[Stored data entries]
····················
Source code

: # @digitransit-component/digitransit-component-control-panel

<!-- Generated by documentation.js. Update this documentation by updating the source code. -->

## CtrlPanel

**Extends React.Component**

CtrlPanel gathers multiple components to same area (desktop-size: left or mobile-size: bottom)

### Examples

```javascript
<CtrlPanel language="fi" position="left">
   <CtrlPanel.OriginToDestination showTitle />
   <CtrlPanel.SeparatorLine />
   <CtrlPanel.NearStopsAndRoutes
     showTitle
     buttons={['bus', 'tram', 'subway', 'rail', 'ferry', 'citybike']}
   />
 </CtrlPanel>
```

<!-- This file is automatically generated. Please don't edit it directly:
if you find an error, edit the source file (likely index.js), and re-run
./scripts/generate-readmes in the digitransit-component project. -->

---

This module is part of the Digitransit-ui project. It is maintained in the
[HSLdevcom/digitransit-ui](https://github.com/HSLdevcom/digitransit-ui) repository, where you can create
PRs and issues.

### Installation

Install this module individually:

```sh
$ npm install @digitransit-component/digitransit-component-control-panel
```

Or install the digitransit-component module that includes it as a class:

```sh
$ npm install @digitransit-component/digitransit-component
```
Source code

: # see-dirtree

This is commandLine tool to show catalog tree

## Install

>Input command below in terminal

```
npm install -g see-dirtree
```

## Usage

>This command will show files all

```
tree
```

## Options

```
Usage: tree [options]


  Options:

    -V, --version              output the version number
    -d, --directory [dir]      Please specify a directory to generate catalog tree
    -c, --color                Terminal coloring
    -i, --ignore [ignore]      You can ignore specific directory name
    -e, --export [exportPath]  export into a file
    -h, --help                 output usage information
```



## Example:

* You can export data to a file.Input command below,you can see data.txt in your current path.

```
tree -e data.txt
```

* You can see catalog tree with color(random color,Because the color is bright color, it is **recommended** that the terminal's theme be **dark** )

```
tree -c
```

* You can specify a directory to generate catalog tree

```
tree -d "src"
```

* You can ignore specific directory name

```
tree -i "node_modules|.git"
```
····················
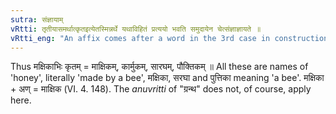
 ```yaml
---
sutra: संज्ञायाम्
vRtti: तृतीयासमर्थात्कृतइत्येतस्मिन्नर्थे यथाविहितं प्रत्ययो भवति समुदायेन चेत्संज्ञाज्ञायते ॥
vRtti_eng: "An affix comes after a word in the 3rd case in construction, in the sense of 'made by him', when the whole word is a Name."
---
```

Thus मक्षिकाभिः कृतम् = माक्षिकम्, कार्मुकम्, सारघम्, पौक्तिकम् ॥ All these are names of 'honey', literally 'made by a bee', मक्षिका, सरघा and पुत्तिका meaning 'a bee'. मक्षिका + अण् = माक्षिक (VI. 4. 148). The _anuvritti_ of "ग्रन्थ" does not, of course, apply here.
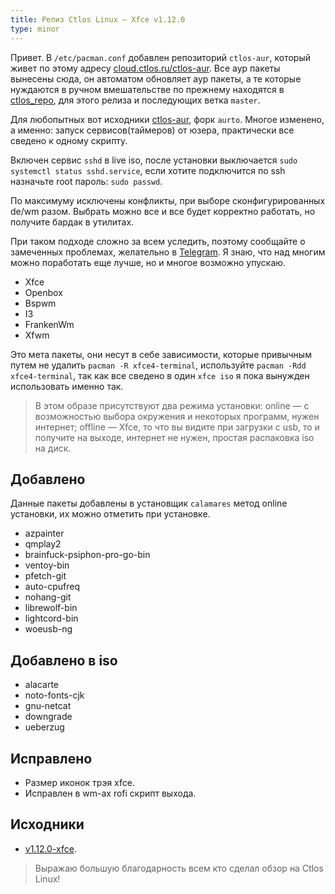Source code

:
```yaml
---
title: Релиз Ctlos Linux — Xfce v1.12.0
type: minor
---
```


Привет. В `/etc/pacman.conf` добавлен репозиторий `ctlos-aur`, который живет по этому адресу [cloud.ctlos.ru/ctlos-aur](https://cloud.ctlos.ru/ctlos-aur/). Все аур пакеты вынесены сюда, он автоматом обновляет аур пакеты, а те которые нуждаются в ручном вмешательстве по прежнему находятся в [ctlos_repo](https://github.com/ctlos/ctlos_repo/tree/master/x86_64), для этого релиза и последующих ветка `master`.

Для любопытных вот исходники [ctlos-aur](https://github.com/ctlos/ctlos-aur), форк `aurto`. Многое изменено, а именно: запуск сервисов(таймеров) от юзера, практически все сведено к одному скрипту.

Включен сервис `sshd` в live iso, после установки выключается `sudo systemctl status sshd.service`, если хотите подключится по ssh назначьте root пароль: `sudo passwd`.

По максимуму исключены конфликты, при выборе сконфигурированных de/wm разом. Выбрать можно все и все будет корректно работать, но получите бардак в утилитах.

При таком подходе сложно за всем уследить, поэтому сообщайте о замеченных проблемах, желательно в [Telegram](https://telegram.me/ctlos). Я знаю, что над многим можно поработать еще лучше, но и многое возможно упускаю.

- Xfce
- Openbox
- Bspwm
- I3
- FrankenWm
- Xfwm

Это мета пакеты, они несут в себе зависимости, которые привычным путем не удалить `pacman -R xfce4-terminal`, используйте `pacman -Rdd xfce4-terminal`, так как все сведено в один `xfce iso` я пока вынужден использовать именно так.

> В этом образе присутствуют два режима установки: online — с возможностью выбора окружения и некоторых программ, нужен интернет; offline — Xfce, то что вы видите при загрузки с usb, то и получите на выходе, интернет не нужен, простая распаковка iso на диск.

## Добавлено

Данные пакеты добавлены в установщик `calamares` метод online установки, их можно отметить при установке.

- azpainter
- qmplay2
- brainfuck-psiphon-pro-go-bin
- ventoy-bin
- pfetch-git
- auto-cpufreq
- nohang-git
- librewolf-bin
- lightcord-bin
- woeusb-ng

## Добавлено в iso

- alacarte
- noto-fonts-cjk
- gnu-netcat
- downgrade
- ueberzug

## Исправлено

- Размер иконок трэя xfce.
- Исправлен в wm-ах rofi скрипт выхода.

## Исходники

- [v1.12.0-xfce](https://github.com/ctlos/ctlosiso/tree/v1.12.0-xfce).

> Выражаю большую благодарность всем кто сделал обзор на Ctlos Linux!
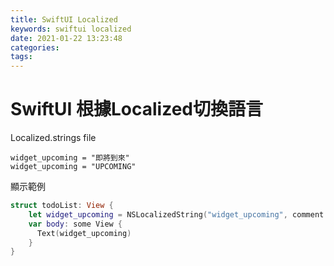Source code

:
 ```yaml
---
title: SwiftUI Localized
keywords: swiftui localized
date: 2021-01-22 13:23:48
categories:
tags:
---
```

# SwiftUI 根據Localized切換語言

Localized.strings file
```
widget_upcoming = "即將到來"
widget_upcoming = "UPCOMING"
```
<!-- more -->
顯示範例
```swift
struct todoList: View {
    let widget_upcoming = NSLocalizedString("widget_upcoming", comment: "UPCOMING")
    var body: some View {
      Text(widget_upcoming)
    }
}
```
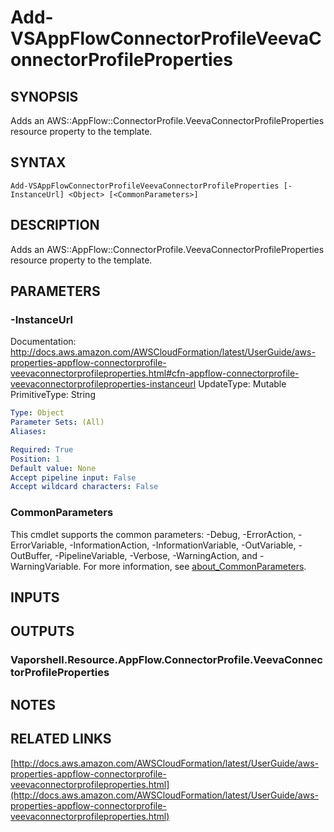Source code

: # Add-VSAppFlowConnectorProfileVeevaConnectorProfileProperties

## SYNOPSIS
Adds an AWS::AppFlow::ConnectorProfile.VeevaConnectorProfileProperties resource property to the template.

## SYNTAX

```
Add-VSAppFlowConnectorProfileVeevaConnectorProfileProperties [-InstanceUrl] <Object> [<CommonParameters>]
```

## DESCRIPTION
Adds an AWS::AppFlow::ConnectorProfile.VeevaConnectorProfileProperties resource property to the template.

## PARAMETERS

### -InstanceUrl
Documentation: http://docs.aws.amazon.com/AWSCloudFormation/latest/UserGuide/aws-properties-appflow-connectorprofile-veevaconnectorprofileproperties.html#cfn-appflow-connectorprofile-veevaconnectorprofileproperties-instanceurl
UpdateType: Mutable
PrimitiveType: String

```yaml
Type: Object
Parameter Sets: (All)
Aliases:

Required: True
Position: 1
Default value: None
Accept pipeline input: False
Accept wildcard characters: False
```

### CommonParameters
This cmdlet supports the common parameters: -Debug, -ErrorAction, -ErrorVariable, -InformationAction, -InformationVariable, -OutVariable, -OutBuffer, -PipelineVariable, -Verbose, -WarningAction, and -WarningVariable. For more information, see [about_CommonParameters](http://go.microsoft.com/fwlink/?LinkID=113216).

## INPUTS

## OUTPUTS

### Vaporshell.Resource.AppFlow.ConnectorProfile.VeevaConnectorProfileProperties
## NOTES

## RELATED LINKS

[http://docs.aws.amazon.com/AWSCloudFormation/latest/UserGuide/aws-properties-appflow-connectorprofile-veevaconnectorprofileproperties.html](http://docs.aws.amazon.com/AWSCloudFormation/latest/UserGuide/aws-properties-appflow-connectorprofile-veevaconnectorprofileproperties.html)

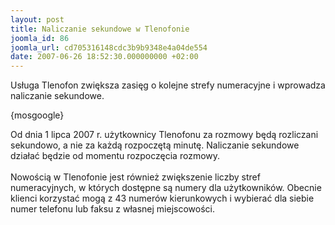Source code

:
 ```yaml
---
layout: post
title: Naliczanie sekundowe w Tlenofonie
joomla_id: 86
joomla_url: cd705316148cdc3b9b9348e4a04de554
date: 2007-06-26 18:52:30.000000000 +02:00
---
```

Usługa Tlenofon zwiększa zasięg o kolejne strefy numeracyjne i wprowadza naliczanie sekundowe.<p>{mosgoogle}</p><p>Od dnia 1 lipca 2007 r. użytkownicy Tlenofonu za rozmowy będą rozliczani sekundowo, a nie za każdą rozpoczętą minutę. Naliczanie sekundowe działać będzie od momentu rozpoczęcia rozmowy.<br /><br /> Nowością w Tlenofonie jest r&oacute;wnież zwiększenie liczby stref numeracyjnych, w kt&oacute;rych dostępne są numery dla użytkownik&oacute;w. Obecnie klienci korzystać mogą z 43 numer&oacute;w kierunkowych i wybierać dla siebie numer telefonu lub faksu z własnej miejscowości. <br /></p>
····················
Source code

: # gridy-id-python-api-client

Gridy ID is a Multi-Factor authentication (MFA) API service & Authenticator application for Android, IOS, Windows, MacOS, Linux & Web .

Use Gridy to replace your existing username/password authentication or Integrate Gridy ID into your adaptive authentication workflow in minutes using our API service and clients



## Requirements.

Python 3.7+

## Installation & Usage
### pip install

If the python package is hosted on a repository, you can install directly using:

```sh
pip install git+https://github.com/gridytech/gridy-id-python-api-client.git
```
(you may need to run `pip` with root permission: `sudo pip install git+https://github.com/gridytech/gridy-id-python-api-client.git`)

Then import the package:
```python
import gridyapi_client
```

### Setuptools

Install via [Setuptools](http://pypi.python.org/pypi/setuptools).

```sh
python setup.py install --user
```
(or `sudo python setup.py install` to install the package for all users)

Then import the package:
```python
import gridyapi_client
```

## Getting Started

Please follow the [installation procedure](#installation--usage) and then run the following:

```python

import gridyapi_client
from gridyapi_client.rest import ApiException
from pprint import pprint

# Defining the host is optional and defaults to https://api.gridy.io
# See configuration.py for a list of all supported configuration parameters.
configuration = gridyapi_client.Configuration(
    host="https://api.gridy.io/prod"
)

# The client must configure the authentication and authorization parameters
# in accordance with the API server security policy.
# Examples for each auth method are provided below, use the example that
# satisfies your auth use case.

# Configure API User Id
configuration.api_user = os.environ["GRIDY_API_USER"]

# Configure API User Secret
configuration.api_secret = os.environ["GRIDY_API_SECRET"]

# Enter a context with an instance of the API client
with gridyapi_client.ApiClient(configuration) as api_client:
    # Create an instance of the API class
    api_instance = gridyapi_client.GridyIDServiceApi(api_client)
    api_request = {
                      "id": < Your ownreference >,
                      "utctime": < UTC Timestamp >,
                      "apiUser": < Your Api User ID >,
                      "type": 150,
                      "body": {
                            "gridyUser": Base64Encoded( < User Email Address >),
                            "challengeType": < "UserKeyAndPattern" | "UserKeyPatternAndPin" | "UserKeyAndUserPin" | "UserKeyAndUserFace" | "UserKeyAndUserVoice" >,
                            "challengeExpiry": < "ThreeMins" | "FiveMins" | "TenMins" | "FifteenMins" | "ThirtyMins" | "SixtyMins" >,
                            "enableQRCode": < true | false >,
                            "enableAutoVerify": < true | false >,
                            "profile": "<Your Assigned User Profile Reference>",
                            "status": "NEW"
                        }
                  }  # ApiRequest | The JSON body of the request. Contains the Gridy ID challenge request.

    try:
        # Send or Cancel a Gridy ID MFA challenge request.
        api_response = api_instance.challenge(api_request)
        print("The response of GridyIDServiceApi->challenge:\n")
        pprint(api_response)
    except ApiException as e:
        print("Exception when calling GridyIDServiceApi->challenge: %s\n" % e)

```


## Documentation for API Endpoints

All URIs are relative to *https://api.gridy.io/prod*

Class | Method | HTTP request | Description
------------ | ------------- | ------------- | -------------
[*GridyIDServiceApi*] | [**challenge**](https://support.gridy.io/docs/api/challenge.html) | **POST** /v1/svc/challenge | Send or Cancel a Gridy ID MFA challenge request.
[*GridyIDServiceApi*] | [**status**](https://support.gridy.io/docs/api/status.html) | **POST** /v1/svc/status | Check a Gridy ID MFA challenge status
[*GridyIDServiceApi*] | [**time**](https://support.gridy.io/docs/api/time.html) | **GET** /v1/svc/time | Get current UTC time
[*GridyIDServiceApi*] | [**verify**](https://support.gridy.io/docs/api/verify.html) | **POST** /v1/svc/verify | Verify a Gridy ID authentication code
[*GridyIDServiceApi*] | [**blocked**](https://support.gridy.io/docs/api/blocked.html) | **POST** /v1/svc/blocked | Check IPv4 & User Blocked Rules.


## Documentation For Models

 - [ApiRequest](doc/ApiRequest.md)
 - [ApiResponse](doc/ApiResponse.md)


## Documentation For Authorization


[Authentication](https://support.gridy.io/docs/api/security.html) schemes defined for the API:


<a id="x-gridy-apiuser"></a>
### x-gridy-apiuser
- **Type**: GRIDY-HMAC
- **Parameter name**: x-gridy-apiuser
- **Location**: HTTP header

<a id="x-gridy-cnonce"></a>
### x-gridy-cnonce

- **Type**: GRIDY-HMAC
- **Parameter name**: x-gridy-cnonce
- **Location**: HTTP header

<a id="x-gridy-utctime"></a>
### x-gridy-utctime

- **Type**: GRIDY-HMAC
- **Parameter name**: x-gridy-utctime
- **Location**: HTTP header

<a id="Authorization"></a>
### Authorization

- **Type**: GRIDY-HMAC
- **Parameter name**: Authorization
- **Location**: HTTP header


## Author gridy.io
····················
= DIRECTIONS =
Looking at the records above, return exactly the lines from the line with "### Authorization" to the line with "## Author gridy.io", both ends included.

= EXERCISE RESPONSE =
### Authorization

- **Type**: GRIDY-HMAC
- **Parameter name**: Authorization
- **Location**: HTTP header


## Author gridy.io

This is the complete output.